Rebecca Kiessling opowiadała też o rodzicach, którzy pokazują dzieciom zdjęcia USG z okresu ciąży. – Nawet małe dzieci wiedzą, że to dziecko. Dlaczego nie potrafią tego zrozumieć zwolennicy aborcji? – pytała. Sama przekonywała, że kobiety dokonujące aborcji żyją krócej, częściej padają ofiarą przestępstw. Kobiety podejmujące decyzję o aborcji porównała do zwierząt, które w obliczu zagrożenia zjadają swoje małe.
Wykład Kiessling pod ochroną policji

Po wykładzie przyszedł czas na pytania z sali, które zadawali ks. prof. Dariusz Oko i katolicka dziennikarka. – Bojówki marksistowskie, które protestowały przeciw temu spotkaniu na UJ, to ludzie zdolni do przestępstwa. Dlatego to spotkanie musi odbyć się pod ochroną policji. W okresie komunizmu odbywały się na naszej uczelni spotkania organizowane przez Karola Wojtyłę, które nie podobały się komunistom. Dziś są tu spotkania, które nie podobają się neomarksistom. To pokazuje, ze Kościół jest miejscem wolności – powiedział ks. prof. Dariusz Oko.

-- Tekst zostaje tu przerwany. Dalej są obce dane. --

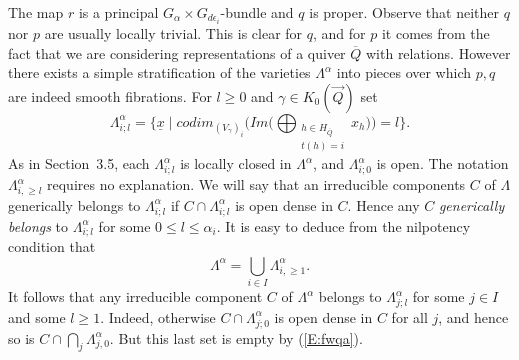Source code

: \documentclass[a4paper,10pt]{amsart}
\def\vecdq{\overline{Q}}
\def\a{\alpha}
\numberwithin{equation}{section}
\begin{document}
The map $r$ is a principal $G_{\a} \times G_{d\epsilon_i}$-bundle and $q$ is proper. Observe that neither $q$ nor $p$ are usually locally trivial. This is clear for $q$, and for $p$ it comes from the fact that we are considering representations of a quiver $\vecdq$ with relations. However there exists a simple stratification of the varieties $\Lambda^{\a}$ into pieces over which $p, q$ are indeed smooth fibrations. For $l \geq 0$ and $\gamma \in K_0(\vec{Q})$ set
$$\Lambda^{\a}_{i;l}=\bigg\{ \underline{x}\;|\; codim_{(V_{\gamma})_i} \bigg( Im\big( \bigoplus_{\substack{h \in H_{\vecdq}\\ t(h)=i}} x_h \big)\bigg)=l\bigg\}.$$
As in Section~3.5, each $\Lambda^{\a}_{i;l}$ is locally closed in $\Lambda^{\a}$, and $\Lambda^{\a}_{i;0}$ is open.  The notation $\Lambda^{\a}_{i,\geq l}$ requires no explanation. We will say that an irreducible components $C$ of $\Lambda$ generically belongs to $\Lambda^{\a}_{i;l}$ if $C \cap \Lambda^{\a}_{i;l}$ is open dense in $C$. Hence any $C$ \textit{generically belongs} to $\Lambda^{\a}_{i;l}$ for some $0 \leq l \leq \a_i$. It is easy to deduce from the nilpotency condition that
\begin{equation}\label{E:fwqa}
\Lambda^{\a}=\bigcup_{i \in I} \Lambda^{\a}_{i, \geq 1}.
\end{equation}
It follows that any irreducible component $C$ of $\Lambda^{\a}$ belongs to $\Lambda^{\a}_{j;l}$ for some $j \in I$ and some $l \geq 1$. Indeed, otherwise $C \cap \Lambda^{\a}_{j;0}$ is open dense in $C$ for all $j$, and hence so is $C \cap \bigcap_j \Lambda^{\a}_{j,0}.$ But this last set is empty by (\ref{E:fwqa}).

\vspace{.1in}
\end{document}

Sprawdziliśmy, czy – zgodnie z tym, co powiedział ks. Oko – rzeczywiście policja ochraniała wykład. - Spotkanie odbyło się na terenie uniwersytetu, w żaden sposób nie było przez nas specjalnie chronione. Obecność policjantów przed uczelnią była spowodowana jedynie niezgłoszoną wcześniej spontaniczną pikietą – tłumaczy rzecznik policji Sebastian Gleń.

Takich spotkań będzie więcej

Na zakończenie wykładu ks. prof. Tadeusz Biesaga z Katedry Bioetyki Wydziału Filozoficznego UPJPII skrytykowałUniwersytet Jagielloński, który jego zdaniem, odwołując spotkanie z Rebeccą Kiessling, zdezerterował pod naporem postkomunistów. Ks. Biesaga podziękował Ordo Iuris, zachęcił młodych do większej aktywności w walce ze zwolennikami aborcji i zapowiedział kolejne podobne spotkania na Uniwersytecie Papieskim.